Which lines in the records below contain the word "defined"? Copy each one out.

START Task inputs

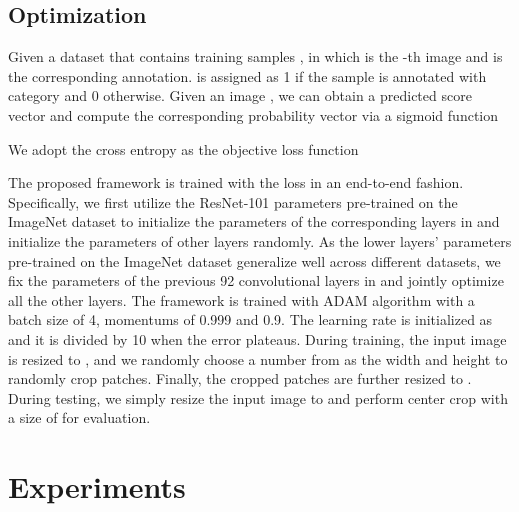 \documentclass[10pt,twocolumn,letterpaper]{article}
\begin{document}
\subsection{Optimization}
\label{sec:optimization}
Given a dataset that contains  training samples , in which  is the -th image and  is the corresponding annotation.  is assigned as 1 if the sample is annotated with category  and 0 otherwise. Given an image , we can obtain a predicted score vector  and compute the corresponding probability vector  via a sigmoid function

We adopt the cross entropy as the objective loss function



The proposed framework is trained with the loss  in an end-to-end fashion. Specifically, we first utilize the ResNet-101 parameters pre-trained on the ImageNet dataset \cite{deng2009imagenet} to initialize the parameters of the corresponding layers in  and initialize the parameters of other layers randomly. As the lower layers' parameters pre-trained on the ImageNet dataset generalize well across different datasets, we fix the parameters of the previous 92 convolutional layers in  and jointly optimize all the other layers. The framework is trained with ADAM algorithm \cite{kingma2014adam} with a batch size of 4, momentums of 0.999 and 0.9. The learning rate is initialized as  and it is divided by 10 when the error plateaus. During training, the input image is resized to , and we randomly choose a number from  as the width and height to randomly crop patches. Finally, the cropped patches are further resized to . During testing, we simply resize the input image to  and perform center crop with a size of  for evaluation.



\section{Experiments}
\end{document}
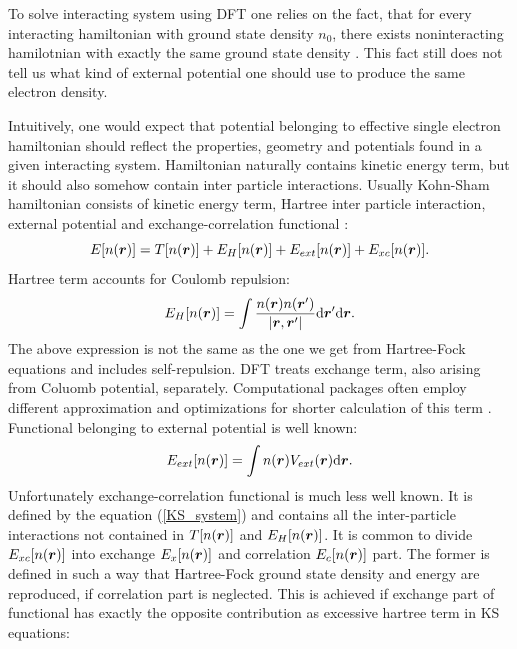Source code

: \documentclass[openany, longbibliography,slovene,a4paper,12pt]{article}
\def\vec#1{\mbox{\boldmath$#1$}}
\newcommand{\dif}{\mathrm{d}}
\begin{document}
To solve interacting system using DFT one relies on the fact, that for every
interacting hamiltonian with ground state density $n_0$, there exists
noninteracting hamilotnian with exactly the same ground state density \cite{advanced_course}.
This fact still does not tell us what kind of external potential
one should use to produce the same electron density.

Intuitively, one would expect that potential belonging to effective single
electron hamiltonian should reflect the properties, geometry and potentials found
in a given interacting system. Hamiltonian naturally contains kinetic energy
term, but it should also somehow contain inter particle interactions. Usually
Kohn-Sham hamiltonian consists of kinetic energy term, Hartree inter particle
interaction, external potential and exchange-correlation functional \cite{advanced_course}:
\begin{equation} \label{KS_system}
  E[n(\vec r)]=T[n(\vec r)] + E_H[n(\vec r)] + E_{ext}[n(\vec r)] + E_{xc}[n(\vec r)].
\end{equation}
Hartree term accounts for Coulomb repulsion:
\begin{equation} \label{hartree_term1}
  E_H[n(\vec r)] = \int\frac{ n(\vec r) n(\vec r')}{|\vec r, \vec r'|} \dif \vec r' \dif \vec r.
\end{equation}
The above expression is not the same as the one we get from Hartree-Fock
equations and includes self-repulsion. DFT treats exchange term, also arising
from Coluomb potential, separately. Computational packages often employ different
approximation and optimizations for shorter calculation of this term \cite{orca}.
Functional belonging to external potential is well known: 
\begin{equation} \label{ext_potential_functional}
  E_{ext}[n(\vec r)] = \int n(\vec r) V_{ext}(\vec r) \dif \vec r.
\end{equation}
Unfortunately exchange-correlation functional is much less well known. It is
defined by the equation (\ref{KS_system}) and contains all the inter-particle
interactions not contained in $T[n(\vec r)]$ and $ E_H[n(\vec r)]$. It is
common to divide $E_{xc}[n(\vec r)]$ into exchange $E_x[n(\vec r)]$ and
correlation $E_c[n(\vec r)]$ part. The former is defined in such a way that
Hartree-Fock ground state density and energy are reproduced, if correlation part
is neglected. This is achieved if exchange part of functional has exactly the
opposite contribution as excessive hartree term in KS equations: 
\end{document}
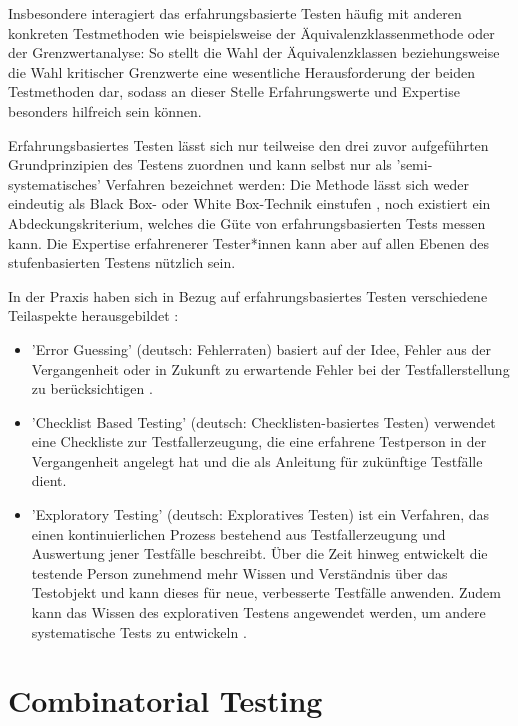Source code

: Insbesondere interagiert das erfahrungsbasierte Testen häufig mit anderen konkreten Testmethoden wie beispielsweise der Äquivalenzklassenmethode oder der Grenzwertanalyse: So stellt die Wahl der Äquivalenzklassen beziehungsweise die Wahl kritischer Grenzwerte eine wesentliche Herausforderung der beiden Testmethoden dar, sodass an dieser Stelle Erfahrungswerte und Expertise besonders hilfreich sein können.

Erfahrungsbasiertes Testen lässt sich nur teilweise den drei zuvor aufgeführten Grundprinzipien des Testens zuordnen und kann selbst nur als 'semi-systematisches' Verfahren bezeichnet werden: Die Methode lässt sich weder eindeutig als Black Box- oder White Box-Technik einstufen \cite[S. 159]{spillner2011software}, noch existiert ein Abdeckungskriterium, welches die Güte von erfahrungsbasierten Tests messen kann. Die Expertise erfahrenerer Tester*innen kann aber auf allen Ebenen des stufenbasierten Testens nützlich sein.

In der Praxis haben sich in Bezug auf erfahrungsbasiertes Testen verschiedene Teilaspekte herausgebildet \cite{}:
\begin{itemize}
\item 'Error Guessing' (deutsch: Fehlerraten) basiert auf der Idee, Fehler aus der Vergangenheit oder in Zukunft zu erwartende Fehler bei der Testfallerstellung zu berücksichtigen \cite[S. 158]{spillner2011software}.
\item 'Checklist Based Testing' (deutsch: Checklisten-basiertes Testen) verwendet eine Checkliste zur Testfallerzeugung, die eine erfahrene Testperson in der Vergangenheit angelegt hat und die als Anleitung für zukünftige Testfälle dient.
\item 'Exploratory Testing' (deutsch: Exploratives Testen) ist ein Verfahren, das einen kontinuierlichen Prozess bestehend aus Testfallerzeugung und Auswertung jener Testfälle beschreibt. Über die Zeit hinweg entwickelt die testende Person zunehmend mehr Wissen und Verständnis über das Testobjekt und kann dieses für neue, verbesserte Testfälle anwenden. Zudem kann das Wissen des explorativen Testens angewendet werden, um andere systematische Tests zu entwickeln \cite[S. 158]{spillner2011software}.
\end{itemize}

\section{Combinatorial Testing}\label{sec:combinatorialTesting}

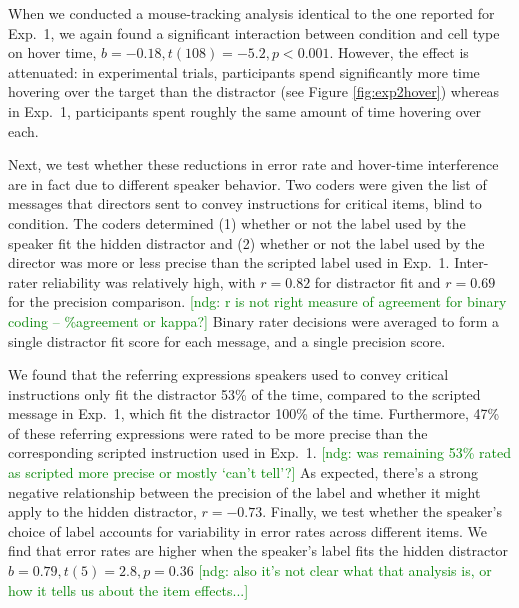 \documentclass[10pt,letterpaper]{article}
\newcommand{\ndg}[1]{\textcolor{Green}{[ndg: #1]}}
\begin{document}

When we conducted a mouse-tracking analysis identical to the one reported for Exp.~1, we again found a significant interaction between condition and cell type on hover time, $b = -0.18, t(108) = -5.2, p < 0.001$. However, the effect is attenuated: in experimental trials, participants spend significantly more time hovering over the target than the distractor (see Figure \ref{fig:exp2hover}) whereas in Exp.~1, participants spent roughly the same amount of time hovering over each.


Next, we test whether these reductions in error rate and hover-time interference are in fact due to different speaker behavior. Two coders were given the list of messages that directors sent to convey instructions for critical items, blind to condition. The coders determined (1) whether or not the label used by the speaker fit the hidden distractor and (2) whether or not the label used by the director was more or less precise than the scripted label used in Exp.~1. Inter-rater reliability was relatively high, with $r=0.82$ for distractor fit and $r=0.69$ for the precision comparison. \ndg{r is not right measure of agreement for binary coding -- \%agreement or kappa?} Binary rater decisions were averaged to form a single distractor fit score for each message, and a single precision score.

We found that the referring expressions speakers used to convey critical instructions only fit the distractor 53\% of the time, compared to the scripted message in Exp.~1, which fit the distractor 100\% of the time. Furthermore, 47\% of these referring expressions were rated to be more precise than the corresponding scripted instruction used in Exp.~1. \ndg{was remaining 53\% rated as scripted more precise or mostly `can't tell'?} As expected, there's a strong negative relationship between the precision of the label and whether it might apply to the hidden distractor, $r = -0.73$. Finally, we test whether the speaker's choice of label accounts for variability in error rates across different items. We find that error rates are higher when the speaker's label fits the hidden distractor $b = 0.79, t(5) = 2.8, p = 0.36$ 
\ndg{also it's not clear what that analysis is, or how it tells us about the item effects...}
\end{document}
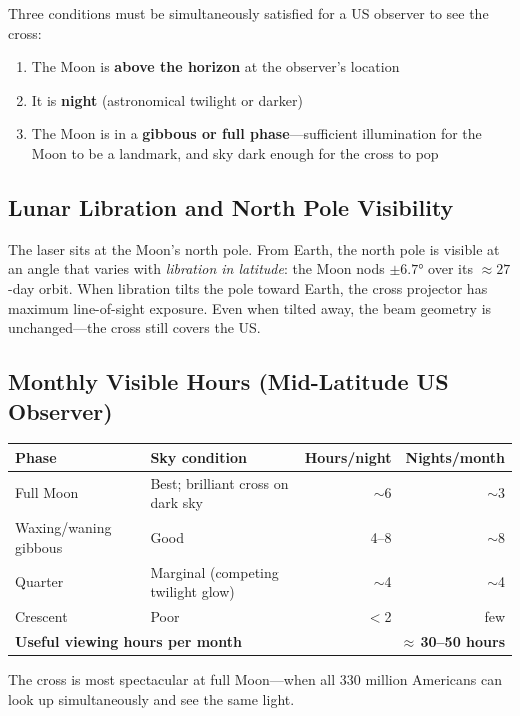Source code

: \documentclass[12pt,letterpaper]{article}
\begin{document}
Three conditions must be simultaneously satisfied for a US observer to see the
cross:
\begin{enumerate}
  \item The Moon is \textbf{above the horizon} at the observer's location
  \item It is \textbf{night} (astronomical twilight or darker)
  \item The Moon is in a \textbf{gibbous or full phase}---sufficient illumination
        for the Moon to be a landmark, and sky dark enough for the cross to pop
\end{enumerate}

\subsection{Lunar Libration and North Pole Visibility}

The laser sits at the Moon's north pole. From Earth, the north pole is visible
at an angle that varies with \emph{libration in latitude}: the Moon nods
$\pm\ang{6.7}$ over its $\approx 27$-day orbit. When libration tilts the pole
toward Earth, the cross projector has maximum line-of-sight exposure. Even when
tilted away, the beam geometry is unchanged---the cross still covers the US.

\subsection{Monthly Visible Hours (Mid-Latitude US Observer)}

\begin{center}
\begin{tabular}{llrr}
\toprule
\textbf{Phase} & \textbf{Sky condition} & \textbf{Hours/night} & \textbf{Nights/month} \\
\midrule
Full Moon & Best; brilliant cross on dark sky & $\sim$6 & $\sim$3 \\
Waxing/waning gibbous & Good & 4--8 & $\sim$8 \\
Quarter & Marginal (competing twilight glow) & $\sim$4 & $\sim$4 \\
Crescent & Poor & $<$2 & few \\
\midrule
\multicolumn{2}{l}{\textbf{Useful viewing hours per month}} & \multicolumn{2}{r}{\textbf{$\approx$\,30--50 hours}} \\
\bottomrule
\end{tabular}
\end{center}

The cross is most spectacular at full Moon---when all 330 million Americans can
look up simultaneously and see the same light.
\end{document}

END Task inputs

- Response to the task -
defined by the equation (\ref{KS_system}) and contains all the inter-particle
correlation $E_c[n(\vec r)]$ part. The former is defined in such a way that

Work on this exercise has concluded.